DOC concentrations in groundwater are low (<2 ppm C), while soil water concentrations are higher (up to 8 ppm C). Groundwater DOC show distinct d13C values that are up to 6 more positive than those of soil water DOC. Stream DOC concentrations consistently peak at the highest stream flows, with d13C values 2-3 lower than those during low flow, indicating a change in primary source from groundwater to soil water during runoff events.

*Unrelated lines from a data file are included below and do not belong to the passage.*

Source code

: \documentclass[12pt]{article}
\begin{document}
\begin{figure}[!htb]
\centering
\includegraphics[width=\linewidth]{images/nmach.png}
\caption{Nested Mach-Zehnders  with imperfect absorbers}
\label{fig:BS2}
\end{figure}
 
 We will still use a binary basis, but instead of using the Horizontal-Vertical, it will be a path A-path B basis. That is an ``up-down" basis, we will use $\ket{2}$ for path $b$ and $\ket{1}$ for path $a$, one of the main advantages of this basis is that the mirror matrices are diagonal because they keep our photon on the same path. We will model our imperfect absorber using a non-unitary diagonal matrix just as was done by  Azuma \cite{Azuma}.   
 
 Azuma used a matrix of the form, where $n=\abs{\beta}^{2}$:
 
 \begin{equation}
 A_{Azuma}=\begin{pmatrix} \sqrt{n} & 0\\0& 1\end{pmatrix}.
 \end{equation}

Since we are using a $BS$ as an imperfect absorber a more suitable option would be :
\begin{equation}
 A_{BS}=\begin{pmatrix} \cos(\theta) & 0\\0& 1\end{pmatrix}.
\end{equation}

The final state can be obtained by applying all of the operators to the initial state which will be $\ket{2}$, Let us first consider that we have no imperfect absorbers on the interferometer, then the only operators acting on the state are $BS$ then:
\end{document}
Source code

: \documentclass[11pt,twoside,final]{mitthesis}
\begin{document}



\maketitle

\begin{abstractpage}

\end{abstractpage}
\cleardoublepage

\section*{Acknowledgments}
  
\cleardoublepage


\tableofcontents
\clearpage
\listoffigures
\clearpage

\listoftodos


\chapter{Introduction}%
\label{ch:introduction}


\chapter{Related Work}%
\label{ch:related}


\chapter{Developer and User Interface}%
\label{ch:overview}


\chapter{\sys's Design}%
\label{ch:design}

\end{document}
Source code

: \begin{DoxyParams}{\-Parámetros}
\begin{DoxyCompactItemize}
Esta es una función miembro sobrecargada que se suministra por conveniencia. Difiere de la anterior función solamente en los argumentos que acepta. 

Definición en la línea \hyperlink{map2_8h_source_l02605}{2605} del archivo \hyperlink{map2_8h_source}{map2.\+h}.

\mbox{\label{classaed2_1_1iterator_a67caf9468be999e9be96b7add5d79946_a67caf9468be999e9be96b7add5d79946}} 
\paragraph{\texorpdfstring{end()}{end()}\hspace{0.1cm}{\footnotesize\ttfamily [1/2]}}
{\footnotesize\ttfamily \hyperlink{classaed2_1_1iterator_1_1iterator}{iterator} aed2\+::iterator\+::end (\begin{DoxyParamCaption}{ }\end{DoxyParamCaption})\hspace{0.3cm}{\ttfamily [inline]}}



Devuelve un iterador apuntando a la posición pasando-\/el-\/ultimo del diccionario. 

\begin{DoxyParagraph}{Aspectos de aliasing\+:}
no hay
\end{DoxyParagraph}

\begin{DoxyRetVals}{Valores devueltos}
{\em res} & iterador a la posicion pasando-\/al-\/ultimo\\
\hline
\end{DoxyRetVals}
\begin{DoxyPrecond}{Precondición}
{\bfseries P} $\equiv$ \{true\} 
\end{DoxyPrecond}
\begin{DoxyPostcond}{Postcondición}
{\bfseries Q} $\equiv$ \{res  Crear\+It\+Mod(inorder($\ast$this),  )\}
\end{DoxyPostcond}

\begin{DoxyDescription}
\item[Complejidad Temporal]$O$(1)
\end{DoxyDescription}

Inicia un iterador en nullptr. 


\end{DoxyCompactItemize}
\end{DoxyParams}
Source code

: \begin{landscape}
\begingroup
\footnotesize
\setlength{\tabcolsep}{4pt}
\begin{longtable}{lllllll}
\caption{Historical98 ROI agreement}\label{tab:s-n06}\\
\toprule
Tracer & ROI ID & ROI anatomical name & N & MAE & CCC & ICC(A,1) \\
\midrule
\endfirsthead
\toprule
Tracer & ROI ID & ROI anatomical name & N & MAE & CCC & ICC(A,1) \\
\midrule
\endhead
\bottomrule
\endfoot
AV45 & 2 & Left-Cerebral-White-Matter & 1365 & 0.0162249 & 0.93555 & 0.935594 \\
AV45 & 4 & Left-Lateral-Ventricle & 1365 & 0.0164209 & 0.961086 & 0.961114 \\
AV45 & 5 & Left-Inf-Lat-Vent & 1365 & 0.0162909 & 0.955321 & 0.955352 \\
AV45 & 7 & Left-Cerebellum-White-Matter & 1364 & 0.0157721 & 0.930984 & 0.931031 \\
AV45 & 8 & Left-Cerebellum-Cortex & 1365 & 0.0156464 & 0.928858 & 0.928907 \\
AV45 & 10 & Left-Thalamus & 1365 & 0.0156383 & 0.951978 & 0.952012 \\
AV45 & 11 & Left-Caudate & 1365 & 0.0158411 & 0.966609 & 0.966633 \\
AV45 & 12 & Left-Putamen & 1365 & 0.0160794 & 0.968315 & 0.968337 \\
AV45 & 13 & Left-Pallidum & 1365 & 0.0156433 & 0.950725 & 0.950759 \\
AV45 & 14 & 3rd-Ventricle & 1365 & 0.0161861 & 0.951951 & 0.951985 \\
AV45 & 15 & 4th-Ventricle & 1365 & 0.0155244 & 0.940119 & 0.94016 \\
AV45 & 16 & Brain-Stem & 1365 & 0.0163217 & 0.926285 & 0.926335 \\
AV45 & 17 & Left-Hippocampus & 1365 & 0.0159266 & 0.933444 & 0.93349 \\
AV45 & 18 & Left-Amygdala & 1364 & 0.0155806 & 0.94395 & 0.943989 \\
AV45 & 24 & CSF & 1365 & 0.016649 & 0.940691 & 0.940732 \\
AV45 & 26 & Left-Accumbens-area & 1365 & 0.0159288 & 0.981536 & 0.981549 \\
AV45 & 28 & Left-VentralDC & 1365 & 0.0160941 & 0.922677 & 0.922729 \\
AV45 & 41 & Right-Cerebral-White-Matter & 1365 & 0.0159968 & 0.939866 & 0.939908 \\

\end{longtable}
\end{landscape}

DIC concentrations in groundwater are high (>10 ppm C) due to weathering of carbonate minerals in the watershed. In contrast, soils are carbonate-depleted and DIC concentrations in soil water are more than twice as low as those of groundwater (<5 ppm C). d13C of DIC values in groundwater show variable contributions from soil CO2 and dissolution of carbonate minerals, while soil water d13C of DIC values reflect soil CO2 alone. DIC concentrations in the stream drop during peak flow, as does d13C of DIC, again indicating greater soil water contributions to the stream at peak flow. However, d13C of DIC is affected by other processes occurring in the stream in addition to mixing between different source waters. For example, rapid outgassing of CO2 at the stream headwaters may cause the d13C of DIC to become higher than that predicted by a conservative mixing model, particularly during the growing season when soil PCO2 is highest. We present theoretical model calculations illustrating how CO2 outgassing may influence the d13C of stream water DIC. Field data will be discussed in the context of the model predictions as well as other possible interpretations of our observations with regard to the hydrological processes occurring in this watershed.